Oracle to patch Java, other products Tuesday

Summary:47 Oracle products to be patched on Patch Tuesday, with a total of 147 vulnerability fixes, 85 of them for flaws which are remotely-exploitable without authentication.

As is their custom, Oracle will be releasing their January 2014 quarterly patches on Patch Tuesday, the same day as Microsoft.

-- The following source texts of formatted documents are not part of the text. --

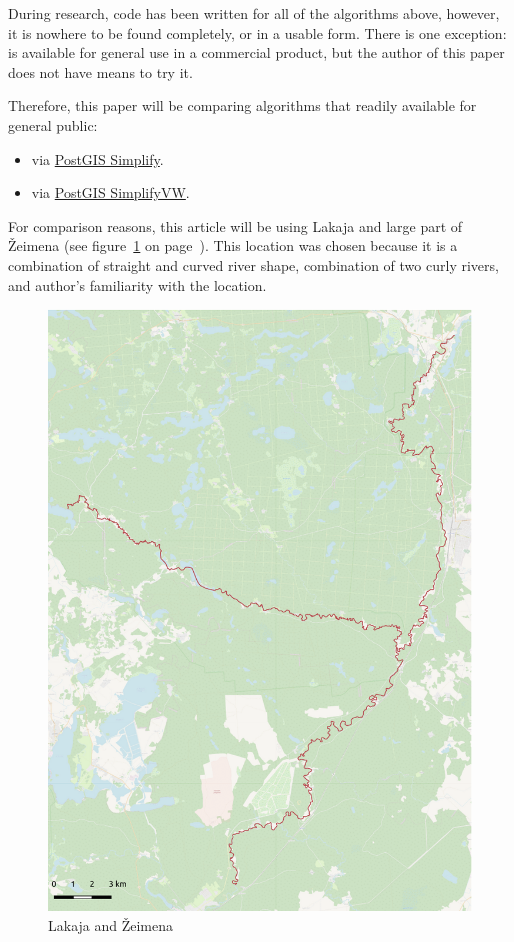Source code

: \documentclass{article}
\begin{document}
During research, code has been written for all of the algorithms above,
however, it is nowhere to be found completely, or in a usable form. There is
one exception: \cite{wang1998line} is available for general use in a commercial
product, but the author of this paper does not have means to try it.

Therefore, this paper will be comparing algorithms that readily available for
general public:
\begin{itemize}
    \item \cite{douglas1973algorithms} via
        \href{https://postgis.net/docs/ST_Simplify.html}{PostGIS Simplify}.

    \item \cite{visvalingam1993line} via
        \href{https://postgis.net/docs/ST_SimplifyVW.html}{PostGIS SimplifyVW}.
\end{itemize}

For comparison reasons, this article will be using Lakaja and large part of Žeimena
(see figure~\ref{fig:zeimena} on page~\pageref{fig:zeimena}). This location was
chosen because it is a combination of straight and curved river shape,
combination of two curly rivers, and author's familiarity with the location.

\begin{figure}
    \centering
    \includegraphics[width=148mm]{zeimena-pretty}
    \caption{Lakaja and Žeimena}
    \label{fig:zeimena}
\end{figure}
\end{document}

This group of updates affects 47 products. There are a total of 147 vulnerability fixes; some of the vulnerabilities affect multiple products, so the total number of vulnerabilities addressed is less than 147, but not specified. On Tuesday we will likely have that number when the actual CVE numbers are released.

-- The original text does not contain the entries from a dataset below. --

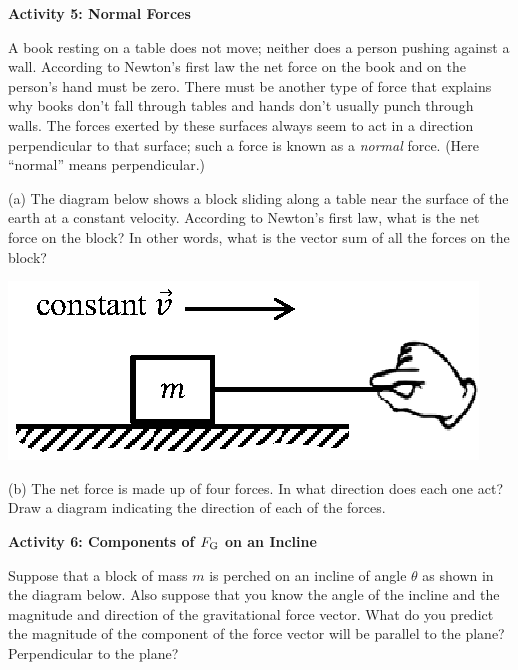 \textbf{Activity 5: Normal Forces} 

A book resting on a table does not move; neither does a person pushing against
a wall. According to Newton's first law the net force on the book and on the
person's hand must be zero. There must be another type of force
that explains why books don't fall through tables and hands don't usually punch
through walls. The forces exerted by these surfaces always seem to act in a direction perpendicular to that surface; such a force is known as a \textit{normal} force.  (Here ``normal'' means perpendicular.)


(a) The diagram below shows a block sliding along a table near the surface of
the earth at a constant velocity. According to Newton's first law, what is the
net force on the block? In other words, what is the vector sum of all the forces on the block?

\vspace{0.3cm}
\hspace{0.5in}\includegraphics{newton/newton_fig9_new.eps}
\vspace{0.3cm}

(b) The net force is made up of four forces.  
In what direction does each one act? Draw a
diagram indicating the direction of each of the forces.
\answerspace{20mm}

\pagebreak[2]
\textbf{Activity 6: Components of $F_{\rm G}$ on an Incline }

Suppose that a block of mass $m$ is perched on an incline of angle \( \theta  \)
as shown in the diagram below. Also suppose that you know the angle of the incline
and the magnitude and direction of the gravitational force vector. What do you
predict the magnitude of the component of the force vector will be parallel
to the plane? Perpendicular to the plane?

47 of the fixes are for vulnerabilities which can be exploited remotely without authentication, a measure of extreme severity and an indicator that the fix should be applied as soon as possible, as Oracle advises.

36 of the fixes will be for Java 7 SE products, 34 of them exploitable remotely without authentication.

For each product family, Oracle provides the highest CVSS Base Score of vulnerabilities affecting the products being updated. CVSS is the Common Vulnerability Scoring System, maintained by the Department of Homeland Security National Cyber Security Division and NIST (the National Institite of Standards and Technology). Scores range from 0.1 to 10.0, with 10.0 being as bad as it gets. Oracle explains their use of CVSS scoring on this page.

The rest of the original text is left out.